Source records

# # # #

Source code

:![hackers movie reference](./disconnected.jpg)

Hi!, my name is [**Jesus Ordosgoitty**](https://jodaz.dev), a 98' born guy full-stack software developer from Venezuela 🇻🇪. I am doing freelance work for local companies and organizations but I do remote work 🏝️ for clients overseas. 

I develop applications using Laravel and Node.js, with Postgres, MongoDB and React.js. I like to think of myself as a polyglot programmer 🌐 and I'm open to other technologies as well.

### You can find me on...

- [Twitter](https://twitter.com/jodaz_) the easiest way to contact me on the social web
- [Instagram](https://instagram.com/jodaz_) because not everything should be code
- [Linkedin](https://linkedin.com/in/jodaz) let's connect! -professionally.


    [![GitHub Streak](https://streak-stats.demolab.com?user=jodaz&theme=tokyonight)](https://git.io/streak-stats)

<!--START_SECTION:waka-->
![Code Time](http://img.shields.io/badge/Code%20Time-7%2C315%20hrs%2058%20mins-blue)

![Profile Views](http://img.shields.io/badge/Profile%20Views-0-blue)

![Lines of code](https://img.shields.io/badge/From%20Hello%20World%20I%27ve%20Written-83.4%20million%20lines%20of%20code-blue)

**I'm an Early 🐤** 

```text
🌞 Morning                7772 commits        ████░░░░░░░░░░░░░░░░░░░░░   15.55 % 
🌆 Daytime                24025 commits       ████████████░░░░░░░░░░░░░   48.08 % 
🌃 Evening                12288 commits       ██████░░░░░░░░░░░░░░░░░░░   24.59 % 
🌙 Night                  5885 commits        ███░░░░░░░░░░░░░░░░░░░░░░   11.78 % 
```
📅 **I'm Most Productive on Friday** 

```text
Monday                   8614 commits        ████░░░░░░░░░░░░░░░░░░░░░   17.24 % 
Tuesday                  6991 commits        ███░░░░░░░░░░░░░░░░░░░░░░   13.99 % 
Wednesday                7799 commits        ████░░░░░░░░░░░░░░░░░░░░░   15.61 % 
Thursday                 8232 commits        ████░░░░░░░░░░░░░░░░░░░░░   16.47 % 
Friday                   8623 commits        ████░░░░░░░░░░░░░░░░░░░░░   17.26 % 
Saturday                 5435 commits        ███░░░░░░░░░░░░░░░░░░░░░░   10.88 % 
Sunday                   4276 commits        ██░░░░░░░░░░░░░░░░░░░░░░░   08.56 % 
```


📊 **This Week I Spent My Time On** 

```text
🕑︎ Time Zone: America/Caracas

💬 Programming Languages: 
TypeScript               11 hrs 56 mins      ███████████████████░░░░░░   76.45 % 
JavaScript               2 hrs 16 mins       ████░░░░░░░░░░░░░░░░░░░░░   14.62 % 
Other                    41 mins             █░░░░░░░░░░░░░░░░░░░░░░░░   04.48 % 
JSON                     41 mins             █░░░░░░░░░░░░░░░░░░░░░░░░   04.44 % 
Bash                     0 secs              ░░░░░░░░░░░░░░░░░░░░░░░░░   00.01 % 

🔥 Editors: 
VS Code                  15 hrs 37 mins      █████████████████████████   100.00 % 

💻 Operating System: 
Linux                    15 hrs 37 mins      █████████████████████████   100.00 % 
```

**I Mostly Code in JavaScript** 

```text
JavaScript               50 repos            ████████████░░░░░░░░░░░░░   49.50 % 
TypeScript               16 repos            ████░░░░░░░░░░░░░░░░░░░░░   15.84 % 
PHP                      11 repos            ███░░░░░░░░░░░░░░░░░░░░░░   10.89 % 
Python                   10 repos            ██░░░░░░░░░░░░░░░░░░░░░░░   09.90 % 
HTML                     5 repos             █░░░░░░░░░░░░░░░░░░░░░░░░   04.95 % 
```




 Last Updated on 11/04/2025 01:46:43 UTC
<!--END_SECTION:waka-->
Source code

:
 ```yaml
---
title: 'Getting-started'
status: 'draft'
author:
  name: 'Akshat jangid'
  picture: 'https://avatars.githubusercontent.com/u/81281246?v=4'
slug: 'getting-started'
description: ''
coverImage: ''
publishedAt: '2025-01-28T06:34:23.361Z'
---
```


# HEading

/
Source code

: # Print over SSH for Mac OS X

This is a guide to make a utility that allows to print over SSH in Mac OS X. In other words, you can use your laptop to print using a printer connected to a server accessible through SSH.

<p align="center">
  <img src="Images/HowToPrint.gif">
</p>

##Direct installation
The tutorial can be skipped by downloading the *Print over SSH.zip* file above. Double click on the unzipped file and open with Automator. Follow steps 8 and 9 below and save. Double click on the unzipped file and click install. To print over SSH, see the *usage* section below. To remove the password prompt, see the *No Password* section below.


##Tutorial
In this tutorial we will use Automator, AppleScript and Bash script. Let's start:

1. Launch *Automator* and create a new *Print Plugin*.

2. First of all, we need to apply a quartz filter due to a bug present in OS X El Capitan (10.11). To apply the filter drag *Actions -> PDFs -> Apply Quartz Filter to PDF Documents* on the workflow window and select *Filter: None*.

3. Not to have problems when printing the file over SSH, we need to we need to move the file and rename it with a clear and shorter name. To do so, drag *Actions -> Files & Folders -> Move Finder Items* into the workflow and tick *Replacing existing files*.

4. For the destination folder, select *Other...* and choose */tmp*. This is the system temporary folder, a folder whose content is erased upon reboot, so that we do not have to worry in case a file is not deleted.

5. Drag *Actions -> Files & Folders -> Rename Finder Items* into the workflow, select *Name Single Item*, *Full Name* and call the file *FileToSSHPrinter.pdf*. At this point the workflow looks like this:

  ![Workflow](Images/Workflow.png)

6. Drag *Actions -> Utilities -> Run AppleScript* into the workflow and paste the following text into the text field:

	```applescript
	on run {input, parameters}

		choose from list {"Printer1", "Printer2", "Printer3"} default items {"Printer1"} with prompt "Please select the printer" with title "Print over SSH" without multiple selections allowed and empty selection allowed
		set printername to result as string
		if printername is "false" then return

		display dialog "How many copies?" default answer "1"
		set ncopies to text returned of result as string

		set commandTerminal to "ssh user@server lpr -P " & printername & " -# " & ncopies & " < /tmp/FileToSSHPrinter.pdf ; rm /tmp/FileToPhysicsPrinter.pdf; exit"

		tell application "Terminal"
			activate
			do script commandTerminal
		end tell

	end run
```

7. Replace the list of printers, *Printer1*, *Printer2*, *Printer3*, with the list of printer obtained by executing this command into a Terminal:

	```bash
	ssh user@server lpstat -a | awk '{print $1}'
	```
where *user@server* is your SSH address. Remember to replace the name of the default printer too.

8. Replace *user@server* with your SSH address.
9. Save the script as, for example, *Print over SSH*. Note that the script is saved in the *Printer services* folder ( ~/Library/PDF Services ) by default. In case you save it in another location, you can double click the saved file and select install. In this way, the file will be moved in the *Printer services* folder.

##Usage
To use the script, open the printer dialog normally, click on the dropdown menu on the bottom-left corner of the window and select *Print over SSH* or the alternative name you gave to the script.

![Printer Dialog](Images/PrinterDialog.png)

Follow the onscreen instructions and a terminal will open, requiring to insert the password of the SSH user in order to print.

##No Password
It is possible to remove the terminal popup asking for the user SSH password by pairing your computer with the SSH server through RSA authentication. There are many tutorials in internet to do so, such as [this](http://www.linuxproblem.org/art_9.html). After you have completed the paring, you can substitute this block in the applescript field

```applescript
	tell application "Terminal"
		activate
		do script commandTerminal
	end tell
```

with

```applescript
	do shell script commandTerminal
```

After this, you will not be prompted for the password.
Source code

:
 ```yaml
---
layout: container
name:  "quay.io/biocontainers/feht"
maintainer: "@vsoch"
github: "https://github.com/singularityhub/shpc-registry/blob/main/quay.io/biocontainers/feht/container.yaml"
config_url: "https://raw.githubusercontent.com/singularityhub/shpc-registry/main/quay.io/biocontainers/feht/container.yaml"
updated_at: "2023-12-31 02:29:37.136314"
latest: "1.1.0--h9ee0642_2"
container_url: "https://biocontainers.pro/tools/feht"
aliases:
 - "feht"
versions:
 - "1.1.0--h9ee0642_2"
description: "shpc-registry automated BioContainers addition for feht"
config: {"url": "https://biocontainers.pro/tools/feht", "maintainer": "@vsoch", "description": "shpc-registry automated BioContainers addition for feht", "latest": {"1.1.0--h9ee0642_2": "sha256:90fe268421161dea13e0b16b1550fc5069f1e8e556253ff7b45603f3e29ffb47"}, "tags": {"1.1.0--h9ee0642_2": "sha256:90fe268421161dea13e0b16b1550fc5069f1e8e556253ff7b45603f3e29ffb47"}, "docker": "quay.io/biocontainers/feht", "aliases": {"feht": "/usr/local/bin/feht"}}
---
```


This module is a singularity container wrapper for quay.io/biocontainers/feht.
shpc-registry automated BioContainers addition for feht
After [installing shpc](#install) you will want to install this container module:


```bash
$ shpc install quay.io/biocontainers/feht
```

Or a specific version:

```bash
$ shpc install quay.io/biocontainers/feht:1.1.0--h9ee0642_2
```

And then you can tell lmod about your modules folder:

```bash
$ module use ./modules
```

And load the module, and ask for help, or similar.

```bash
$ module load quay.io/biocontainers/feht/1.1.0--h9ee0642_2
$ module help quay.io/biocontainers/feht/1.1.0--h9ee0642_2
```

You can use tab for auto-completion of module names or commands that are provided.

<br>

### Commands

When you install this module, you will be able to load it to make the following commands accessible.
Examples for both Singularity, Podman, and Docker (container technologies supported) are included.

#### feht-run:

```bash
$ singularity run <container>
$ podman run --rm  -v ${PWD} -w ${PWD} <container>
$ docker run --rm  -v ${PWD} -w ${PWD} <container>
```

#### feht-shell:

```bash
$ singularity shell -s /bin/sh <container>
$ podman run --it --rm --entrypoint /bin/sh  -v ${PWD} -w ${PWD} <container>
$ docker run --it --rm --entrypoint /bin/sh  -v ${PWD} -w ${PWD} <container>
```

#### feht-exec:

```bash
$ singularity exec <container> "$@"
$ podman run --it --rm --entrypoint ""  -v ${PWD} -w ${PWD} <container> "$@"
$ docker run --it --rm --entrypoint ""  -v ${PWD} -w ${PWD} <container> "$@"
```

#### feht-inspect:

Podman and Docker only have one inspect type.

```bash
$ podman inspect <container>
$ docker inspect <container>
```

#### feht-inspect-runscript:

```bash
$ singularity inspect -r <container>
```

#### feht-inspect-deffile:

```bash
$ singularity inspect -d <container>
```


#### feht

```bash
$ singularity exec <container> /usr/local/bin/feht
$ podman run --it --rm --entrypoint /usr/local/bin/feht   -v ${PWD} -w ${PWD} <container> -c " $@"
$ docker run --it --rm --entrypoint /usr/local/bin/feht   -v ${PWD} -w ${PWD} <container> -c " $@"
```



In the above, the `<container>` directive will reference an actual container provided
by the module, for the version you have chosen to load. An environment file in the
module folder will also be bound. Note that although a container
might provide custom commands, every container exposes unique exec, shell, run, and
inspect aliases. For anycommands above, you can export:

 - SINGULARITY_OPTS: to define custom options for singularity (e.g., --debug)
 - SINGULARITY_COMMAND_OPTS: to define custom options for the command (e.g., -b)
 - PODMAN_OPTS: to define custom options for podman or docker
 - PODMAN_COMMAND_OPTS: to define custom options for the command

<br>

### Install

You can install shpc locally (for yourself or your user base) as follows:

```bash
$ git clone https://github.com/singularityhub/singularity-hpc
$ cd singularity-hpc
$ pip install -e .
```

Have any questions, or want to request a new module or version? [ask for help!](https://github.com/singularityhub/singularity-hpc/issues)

# # # #

** What to work on **
The lines sought are those in the data above that include the string "technologies"; copy each one.

** Problem solution **
I develop applications using Laravel and Node.js, with Postgres, MongoDB and React.js. I like to think of myself as a polyglot programmer 🌐 and I'm open to other technologies as well.
Examples for both Singularity, Podman, and Docker (container technologies supported) are included.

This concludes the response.